* [Directions for this task]:
Examine the records and identify each line that includes the string "nginx". Copy those lines.

*** Data for analysis ***

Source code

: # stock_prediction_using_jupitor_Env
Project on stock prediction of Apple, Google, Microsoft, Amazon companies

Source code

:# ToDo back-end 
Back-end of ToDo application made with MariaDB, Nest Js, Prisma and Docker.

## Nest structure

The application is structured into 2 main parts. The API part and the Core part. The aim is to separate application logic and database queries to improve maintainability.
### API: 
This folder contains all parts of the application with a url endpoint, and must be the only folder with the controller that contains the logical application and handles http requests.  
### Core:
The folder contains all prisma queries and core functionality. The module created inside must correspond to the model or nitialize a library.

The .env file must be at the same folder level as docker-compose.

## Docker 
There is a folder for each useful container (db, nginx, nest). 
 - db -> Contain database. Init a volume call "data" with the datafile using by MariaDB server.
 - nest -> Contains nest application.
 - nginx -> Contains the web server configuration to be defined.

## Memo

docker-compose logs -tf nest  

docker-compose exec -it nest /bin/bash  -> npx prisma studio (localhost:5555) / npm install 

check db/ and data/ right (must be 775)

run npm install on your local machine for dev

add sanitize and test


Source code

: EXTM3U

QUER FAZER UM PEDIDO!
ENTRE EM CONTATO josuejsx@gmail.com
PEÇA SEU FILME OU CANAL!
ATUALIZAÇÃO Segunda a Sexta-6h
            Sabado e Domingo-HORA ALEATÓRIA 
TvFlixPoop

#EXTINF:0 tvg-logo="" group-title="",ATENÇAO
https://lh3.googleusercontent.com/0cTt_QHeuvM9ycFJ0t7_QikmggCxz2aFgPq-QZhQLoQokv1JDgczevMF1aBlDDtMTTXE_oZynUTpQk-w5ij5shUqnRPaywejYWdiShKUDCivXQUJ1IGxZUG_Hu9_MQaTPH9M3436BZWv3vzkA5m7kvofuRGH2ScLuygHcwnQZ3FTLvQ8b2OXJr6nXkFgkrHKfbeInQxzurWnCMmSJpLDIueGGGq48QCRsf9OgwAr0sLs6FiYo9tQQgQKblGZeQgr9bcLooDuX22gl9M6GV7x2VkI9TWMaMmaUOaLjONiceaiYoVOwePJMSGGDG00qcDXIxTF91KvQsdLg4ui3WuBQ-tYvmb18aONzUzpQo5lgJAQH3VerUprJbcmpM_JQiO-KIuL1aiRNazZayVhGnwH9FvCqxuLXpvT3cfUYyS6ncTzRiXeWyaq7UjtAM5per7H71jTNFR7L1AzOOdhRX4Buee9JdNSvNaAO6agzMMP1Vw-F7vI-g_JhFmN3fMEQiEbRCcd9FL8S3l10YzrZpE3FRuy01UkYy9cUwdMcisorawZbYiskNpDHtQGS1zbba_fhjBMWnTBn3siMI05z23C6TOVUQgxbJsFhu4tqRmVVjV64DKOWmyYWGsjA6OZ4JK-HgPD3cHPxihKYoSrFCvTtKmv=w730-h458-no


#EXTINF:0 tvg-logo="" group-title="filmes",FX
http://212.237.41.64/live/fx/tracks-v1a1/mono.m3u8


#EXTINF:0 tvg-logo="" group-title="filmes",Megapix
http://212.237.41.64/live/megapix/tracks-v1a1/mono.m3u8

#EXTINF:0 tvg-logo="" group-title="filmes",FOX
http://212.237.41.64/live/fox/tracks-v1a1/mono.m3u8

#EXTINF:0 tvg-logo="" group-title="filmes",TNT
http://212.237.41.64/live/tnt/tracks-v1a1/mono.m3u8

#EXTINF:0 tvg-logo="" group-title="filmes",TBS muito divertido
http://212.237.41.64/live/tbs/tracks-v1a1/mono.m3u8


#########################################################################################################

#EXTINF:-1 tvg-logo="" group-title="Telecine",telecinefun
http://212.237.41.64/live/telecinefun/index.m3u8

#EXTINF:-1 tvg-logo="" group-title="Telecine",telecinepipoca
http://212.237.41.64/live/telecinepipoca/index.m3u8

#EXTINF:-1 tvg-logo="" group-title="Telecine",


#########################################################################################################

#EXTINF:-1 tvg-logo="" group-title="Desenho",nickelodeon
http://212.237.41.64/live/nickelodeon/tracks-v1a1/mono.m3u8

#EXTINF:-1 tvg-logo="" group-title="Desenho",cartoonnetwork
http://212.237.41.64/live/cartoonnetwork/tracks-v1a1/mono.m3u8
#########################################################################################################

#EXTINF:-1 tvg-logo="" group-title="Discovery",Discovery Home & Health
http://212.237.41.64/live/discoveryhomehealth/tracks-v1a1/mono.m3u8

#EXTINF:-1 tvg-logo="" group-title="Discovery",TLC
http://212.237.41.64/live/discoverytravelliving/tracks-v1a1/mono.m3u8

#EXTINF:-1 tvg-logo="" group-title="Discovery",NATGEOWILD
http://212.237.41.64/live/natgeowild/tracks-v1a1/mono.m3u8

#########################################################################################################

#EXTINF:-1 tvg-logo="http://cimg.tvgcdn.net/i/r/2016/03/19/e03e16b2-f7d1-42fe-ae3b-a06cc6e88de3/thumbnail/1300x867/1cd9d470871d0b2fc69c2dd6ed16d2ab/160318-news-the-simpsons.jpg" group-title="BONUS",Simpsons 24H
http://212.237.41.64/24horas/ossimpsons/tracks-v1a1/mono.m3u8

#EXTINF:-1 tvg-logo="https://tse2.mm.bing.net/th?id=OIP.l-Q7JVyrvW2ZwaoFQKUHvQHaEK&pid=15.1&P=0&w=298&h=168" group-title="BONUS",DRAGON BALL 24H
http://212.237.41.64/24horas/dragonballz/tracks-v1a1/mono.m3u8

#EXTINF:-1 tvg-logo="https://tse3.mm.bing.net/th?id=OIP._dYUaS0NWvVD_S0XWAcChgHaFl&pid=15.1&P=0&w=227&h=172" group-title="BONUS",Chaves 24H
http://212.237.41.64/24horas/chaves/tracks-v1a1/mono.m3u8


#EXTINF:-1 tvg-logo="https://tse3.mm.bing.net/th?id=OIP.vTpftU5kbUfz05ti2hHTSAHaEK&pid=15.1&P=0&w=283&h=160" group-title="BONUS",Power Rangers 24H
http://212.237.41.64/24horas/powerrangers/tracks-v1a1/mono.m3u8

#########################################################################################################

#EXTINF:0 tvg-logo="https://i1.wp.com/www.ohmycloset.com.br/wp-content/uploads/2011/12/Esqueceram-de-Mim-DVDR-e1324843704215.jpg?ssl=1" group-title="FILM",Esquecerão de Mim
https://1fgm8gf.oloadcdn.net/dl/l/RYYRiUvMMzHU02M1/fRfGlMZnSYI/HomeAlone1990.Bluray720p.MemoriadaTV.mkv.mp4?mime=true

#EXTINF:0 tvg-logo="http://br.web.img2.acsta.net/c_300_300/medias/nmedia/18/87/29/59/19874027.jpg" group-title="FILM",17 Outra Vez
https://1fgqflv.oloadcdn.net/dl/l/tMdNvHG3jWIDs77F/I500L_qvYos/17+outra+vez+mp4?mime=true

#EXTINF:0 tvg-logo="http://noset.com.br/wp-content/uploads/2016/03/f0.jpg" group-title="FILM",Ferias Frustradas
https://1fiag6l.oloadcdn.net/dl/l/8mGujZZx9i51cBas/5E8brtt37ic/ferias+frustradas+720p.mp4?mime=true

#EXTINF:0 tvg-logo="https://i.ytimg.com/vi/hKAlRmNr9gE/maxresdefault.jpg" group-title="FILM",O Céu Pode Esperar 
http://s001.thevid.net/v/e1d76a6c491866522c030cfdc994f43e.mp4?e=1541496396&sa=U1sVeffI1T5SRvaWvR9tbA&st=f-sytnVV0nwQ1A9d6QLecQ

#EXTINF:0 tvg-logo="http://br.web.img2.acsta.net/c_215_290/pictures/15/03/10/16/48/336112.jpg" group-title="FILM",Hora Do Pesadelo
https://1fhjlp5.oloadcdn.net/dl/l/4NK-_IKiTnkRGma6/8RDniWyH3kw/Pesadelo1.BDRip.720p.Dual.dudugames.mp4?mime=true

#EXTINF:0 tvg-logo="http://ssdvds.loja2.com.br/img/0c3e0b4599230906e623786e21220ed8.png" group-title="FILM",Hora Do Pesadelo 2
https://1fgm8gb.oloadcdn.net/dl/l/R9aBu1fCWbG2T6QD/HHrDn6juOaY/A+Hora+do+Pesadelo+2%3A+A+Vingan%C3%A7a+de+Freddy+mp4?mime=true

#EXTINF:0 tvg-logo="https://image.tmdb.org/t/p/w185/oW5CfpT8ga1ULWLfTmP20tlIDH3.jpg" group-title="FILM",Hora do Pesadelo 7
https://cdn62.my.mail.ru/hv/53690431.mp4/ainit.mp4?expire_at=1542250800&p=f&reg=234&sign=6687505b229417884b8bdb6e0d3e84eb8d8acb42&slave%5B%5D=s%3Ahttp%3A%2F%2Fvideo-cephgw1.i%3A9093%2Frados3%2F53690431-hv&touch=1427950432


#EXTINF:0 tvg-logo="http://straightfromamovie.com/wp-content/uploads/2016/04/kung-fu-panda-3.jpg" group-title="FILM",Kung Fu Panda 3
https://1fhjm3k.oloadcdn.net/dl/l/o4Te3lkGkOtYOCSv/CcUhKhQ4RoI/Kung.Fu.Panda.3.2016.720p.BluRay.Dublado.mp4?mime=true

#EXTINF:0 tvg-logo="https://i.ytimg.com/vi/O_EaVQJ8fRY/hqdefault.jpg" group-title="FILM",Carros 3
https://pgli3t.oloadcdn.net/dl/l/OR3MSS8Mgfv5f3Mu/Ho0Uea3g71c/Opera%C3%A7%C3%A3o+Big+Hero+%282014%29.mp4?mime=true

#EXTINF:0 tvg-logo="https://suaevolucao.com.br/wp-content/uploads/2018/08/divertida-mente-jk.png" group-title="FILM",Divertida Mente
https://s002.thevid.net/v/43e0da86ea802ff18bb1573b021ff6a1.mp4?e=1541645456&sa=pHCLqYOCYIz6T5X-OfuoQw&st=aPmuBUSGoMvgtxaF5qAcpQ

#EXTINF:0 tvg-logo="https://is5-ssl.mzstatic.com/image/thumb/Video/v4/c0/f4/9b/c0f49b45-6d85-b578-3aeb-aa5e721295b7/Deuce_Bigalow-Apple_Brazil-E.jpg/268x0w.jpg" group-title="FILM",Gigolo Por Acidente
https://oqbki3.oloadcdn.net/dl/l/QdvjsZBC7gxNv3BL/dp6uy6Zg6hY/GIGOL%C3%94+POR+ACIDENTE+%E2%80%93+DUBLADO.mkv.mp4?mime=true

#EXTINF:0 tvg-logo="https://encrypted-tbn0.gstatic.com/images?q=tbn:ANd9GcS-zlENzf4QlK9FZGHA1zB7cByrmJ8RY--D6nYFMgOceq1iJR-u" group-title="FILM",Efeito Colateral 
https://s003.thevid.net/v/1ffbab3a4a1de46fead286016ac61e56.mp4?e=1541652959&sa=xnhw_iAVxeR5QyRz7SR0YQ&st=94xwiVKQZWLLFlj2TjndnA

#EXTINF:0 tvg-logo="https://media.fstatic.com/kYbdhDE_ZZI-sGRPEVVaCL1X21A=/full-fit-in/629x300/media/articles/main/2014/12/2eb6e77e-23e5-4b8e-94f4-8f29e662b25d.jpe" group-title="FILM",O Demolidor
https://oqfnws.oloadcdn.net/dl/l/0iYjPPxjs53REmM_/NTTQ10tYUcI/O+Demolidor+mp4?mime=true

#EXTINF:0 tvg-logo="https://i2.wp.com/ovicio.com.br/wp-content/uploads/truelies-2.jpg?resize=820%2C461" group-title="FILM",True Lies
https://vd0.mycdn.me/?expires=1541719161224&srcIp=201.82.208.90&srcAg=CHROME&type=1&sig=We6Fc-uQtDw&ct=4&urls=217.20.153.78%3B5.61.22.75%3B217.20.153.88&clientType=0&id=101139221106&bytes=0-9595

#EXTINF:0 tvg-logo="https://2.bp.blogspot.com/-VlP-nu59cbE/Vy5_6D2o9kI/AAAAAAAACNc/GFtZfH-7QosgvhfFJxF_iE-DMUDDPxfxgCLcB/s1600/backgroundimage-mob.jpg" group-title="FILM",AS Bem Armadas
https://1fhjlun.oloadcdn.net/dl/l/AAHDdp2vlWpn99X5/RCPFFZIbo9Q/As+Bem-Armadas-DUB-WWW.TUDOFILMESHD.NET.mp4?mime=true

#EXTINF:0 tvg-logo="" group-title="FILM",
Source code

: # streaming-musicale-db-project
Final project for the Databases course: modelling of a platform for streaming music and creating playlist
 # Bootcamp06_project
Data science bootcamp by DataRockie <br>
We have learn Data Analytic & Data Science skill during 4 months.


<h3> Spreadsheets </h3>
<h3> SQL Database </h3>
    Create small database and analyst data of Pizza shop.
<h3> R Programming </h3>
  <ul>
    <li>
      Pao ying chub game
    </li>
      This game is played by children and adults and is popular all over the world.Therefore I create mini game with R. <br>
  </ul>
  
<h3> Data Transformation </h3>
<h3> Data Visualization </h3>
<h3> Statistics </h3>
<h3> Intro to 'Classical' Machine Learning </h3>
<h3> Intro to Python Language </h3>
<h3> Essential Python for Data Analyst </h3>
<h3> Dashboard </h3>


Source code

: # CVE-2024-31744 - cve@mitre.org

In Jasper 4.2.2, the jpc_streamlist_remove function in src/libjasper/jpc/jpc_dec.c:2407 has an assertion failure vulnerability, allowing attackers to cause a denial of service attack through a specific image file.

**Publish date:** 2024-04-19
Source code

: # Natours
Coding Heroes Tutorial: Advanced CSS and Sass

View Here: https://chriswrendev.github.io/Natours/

*** End of Data for analysis ***

* [Task solution]:
There is a folder for each useful container (db, nginx, nest). 
 - nginx -> Contains the web server configuration to be defined.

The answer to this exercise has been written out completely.